Saved data entries
____
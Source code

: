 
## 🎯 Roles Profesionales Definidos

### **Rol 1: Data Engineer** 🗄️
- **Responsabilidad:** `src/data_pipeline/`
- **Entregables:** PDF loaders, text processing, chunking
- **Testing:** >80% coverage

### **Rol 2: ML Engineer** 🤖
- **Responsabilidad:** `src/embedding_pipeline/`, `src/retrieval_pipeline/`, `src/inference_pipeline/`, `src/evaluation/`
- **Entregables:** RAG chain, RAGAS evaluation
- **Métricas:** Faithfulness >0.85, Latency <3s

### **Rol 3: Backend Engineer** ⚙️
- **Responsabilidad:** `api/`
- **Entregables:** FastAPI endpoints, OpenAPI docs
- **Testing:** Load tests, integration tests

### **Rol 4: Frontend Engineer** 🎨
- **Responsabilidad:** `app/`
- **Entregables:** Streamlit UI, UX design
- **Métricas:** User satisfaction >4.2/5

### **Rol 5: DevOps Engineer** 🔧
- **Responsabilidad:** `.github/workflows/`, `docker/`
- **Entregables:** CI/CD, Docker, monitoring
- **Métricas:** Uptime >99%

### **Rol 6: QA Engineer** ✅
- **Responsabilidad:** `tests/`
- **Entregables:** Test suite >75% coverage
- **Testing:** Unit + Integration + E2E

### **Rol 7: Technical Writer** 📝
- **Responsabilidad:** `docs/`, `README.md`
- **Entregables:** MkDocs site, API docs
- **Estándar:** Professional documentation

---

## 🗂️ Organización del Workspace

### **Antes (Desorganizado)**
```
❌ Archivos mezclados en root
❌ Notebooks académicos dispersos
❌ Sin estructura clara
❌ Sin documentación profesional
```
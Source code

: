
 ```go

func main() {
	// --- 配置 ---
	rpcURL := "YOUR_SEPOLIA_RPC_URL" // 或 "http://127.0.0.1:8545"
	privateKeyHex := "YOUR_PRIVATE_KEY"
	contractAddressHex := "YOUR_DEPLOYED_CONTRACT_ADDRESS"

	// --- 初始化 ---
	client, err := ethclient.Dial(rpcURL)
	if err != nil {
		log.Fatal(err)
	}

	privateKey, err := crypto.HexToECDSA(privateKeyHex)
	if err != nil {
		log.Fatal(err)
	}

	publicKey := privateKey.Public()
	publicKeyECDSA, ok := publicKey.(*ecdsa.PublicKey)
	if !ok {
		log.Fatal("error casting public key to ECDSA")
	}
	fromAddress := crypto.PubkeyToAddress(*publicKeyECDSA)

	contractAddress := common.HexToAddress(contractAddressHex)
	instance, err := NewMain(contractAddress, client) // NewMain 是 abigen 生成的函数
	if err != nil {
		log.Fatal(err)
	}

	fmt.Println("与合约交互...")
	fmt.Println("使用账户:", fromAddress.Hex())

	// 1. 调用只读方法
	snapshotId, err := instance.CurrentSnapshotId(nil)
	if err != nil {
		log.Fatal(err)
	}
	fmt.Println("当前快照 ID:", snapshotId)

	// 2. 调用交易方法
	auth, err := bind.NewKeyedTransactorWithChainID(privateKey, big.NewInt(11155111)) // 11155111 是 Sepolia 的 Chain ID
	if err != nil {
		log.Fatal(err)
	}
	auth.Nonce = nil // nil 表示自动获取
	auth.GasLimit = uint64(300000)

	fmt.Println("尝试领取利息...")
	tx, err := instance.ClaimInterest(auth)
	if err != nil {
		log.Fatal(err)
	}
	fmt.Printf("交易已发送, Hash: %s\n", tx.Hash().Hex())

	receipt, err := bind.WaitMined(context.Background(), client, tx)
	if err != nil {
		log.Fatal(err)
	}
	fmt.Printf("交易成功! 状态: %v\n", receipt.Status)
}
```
____
Instructions to follow: Retype all of the data word for word.

Answer space:
Source code

: 
## 🎯 Roles Profesionales Definidos

### **Rol 1: Data Engineer** 🗄️
- **Responsabilidad:** `src/data_pipeline/`
- **Entregables:** PDF loaders, text processing, chunking
- **Testing:** >80% coverage

### **Rol 2: ML Engineer** 🤖
- **Responsabilidad:** `src/embedding_pipeline/`, `src/retrieval_pipeline/`, `src/inference_pipeline/`, `src/evaluation/`
- **Entregables:** RAG chain, RAGAS evaluation
- **Métricas:** Faithfulness >0.85, Latency <3s

### **Rol 3: Backend Engineer** ⚙️
- **Responsabilidad:** `api/`
- **Entregables:** FastAPI endpoints, OpenAPI docs
- **Testing:** Load tests, integration tests

### **Rol 4: Frontend Engineer** 🎨
- **Responsabilidad:** `app/`
- **Entregables:** Streamlit UI, UX design
- **Métricas:** User satisfaction >4.2/5

### **Rol 5: DevOps Engineer** 🔧
- **Responsabilidad:** `.github/workflows/`, `docker/`
- **Entregables:** CI/CD, Docker, monitoring
- **Métricas:** Uptime >99%

### **Rol 6: QA Engineer** ✅
- **Responsabilidad:** `tests/`
- **Entregables:** Test suite >75% coverage
- **Testing:** Unit + Integration + E2E

### **Rol 7: Technical Writer** 📝
- **Responsabilidad:** `docs/`, `README.md`
- **Entregables:** MkDocs site, API docs
- **Estándar:** Professional documentation

---

## 🗂️ Organización del Workspace

### **Antes (Desorganizado)**
```
❌ Archivos mezclados en root
❌ Notebooks académicos dispersos
❌ Sin estructura clara
❌ Sin documentación profesional
```
Source code

:
 ```go

func main() {
	// --- 配置 ---
	rpcURL := "YOUR_SEPOLIA_RPC_URL" // 或 "http://127.0.0.1:8545"
	privateKeyHex := "YOUR_PRIVATE_KEY"
	contractAddressHex := "YOUR_DEPLOYED_CONTRACT_ADDRESS"

	// --- 初始化 ---
	client, err := ethclient.Dial(rpcURL)
	if err != nil {
		log.Fatal(err)
	}

	privateKey, err := crypto.HexToECDSA(privateKeyHex)
	if err != nil {
		log.Fatal(err)
	}

	publicKey := privateKey.Public()
	publicKeyECDSA, ok := publicKey.(*ecdsa.PublicKey)
	if !ok {
		log.Fatal("error casting public key to ECDSA")
	}
	fromAddress := crypto.PubkeyToAddress(*publicKeyECDSA)

	contractAddress := common.HexToAddress(contractAddressHex)
	instance, err := NewMain(contractAddress, client) // NewMain 是 abigen 生成的函数
	if err != nil {
		log.Fatal(err)
	}

	fmt.Println("与合约交互...")
	fmt.Println("使用账户:", fromAddress.Hex())

	// 1. 调用只读方法
	snapshotId, err := instance.CurrentSnapshotId(nil)
	if err != nil {
		log.Fatal(err)
	}
	fmt.Println("当前快照 ID:", snapshotId)

	// 2. 调用交易方法
	auth, err := bind.NewKeyedTransactorWithChainID(privateKey, big.NewInt(11155111)) // 11155111 是 Sepolia 的 Chain ID
	if err != nil {
		log.Fatal(err)
	}
	auth.Nonce = nil // nil 表示自动获取
	auth.GasLimit = uint64(300000)

	fmt.Println("尝试领取利息...")
	tx, err := instance.ClaimInterest(auth)
	if err != nil {
		log.Fatal(err)
	}
	fmt.Printf("交易已发送, Hash: %s\n", tx.Hash().Hex())

	receipt, err := bind.WaitMined(context.Background(), client, tx)
	if err != nil {
		log.Fatal(err)
	}
	fmt.Printf("交易成功! 状态: %v\n", receipt.Status)
}
```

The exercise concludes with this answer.